→ PROMPT: Return the entries below exactly as written.

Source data
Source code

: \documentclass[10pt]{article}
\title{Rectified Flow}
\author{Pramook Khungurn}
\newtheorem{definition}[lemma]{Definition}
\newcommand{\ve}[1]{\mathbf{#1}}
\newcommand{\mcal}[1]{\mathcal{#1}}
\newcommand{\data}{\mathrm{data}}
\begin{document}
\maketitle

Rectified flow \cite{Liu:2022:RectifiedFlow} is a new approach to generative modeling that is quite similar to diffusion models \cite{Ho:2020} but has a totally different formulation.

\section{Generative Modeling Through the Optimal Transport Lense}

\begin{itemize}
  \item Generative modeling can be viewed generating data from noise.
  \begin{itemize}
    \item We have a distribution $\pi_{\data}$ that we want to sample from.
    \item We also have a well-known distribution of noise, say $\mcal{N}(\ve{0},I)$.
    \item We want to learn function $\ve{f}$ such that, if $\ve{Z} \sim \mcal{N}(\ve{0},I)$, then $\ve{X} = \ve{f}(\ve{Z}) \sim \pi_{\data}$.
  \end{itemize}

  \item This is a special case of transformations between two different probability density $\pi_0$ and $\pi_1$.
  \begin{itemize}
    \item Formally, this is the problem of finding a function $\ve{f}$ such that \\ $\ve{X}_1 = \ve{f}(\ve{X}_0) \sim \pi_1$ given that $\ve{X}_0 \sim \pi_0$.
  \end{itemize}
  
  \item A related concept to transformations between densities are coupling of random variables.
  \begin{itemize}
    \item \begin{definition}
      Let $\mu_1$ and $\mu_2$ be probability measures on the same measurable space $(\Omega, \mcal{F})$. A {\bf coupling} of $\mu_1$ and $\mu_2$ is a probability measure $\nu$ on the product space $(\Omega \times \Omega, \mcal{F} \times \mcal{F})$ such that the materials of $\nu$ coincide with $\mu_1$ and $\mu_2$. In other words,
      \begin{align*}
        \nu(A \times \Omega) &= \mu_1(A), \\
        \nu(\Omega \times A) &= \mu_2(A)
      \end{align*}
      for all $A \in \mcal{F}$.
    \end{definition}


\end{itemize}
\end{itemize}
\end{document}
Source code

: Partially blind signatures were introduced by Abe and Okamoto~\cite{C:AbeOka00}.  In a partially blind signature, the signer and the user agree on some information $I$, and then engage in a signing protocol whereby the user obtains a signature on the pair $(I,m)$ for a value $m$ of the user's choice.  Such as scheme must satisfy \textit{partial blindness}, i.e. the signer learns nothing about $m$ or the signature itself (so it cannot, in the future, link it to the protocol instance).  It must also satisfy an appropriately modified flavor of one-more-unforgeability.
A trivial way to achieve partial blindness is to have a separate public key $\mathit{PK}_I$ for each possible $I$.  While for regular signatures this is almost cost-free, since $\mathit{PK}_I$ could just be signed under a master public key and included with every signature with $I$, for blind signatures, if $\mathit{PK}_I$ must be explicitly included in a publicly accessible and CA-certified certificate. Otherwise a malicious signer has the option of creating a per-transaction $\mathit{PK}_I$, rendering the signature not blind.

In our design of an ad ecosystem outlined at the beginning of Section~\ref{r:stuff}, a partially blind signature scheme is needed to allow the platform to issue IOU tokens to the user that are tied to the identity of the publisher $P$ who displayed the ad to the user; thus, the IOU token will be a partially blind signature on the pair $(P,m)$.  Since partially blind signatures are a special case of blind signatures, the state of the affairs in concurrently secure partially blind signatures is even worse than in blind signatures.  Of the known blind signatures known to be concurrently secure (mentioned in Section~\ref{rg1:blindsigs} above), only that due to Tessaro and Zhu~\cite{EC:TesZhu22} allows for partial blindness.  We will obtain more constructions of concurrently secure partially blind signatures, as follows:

→ ANSWER TO THIS TASK:
Source code

: \documentclass[10pt]{article}
\title{Rectified Flow}
\author{Pramook Khungurn}
\newtheorem{definition}[lemma]{Definition}
\newcommand{\ve}[1]{\mathbf{#1}}
\newcommand{\mcal}[1]{\mathcal{#1}}
\newcommand{\data}{\mathrm{data}}
\begin{document}
\maketitle

Rectified flow \cite{Liu:2022:RectifiedFlow} is a new approach to generative modeling that is quite similar to diffusion models \cite{Ho:2020} but has a totally different formulation.

\section{Generative Modeling Through the Optimal Transport Lense}

\begin{itemize}
  \item Generative modeling can be viewed generating data from noise.
  \begin{itemize}
    \item We have a distribution $\pi_{\data}$ that we want to sample from.
    \item We also have a well-known distribution of noise, say $\mcal{N}(\ve{0},I)$.
    \item We want to learn function $\ve{f}$ such that, if $\ve{Z} \sim \mcal{N}(\ve{0},I)$, then $\ve{X} = \ve{f}(\ve{Z}) \sim \pi_{\data}$.
  \end{itemize}

  \item This is a special case of transformations between two different probability density $\pi_0$ and $\pi_1$.
  \begin{itemize}
    \item Formally, this is the problem of finding a function $\ve{f}$ such that \\ $\ve{X}_1 = \ve{f}(\ve{X}_0) \sim \pi_1$ given that $\ve{X}_0 \sim \pi_0$.
  \end{itemize}
  
  \item A related concept to transformations between densities are coupling of random variables.
  \begin{itemize}
    \item \begin{definition}
      Let $\mu_1$ and $\mu_2$ be probability measures on the same measurable space $(\Omega, \mcal{F})$. A {\bf coupling} of $\mu_1$ and $\mu_2$ is a probability measure $\nu$ on the product space $(\Omega \times \Omega, \mcal{F} \times \mcal{F})$ such that the materials of $\nu$ coincide with $\mu_1$ and $\mu_2$. In other words,
      \begin{align*}
        \nu(A \times \Omega) &= \mu_1(A), \\
        \nu(\Omega \times A) &= \mu_2(A)
      \end{align*}
      for all $A \in \mcal{F}$.
    \end{definition}


\end{itemize}
\end{itemize}
\end{document}
Source code

: Partially blind signatures were introduced by Abe and Okamoto~\cite{C:AbeOka00}.  In a partially blind signature, the signer and the user agree on some information $I$, and then engage in a signing protocol whereby the user obtains a signature on the pair $(I,m)$ for a value $m$ of the user's choice.  Such as scheme must satisfy \textit{partial blindness}, i.e. the signer learns nothing about $m$ or the signature itself (so it cannot, in the future, link it to the protocol instance).  It must also satisfy an appropriately modified flavor of one-more-unforgeability.
A trivial way to achieve partial blindness is to have a separate public key $\mathit{PK}_I$ for each possible $I$.  While for regular signatures this is almost cost-free, since $\mathit{PK}_I$ could just be signed under a master public key and included with every signature with $I$, for blind signatures, if $\mathit{PK}_I$ must be explicitly included in a publicly accessible and CA-certified certificate. Otherwise a malicious signer has the option of creating a per-transaction $\mathit{PK}_I$, rendering the signature not blind.

In our design of an ad ecosystem outlined at the beginning of Section~\ref{r:stuff}, a partially blind signature scheme is needed to allow the platform to issue IOU tokens to the user that are tied to the identity of the publisher $P$ who displayed the ad to the user; thus, the IOU token will be a partially blind signature on the pair $(P,m)$.  Since partially blind signatures are a special case of blind signatures, the state of the affairs in concurrently secure partially blind signatures is even worse than in blind signatures.  Of the known blind signatures known to be concurrently secure (mentioned in Section~\ref{rg1:blindsigs} above), only that due to Tessaro and Zhu~\cite{EC:TesZhu22} allows for partial blindness.  We will obtain more constructions of concurrently secure partially blind signatures, as follows:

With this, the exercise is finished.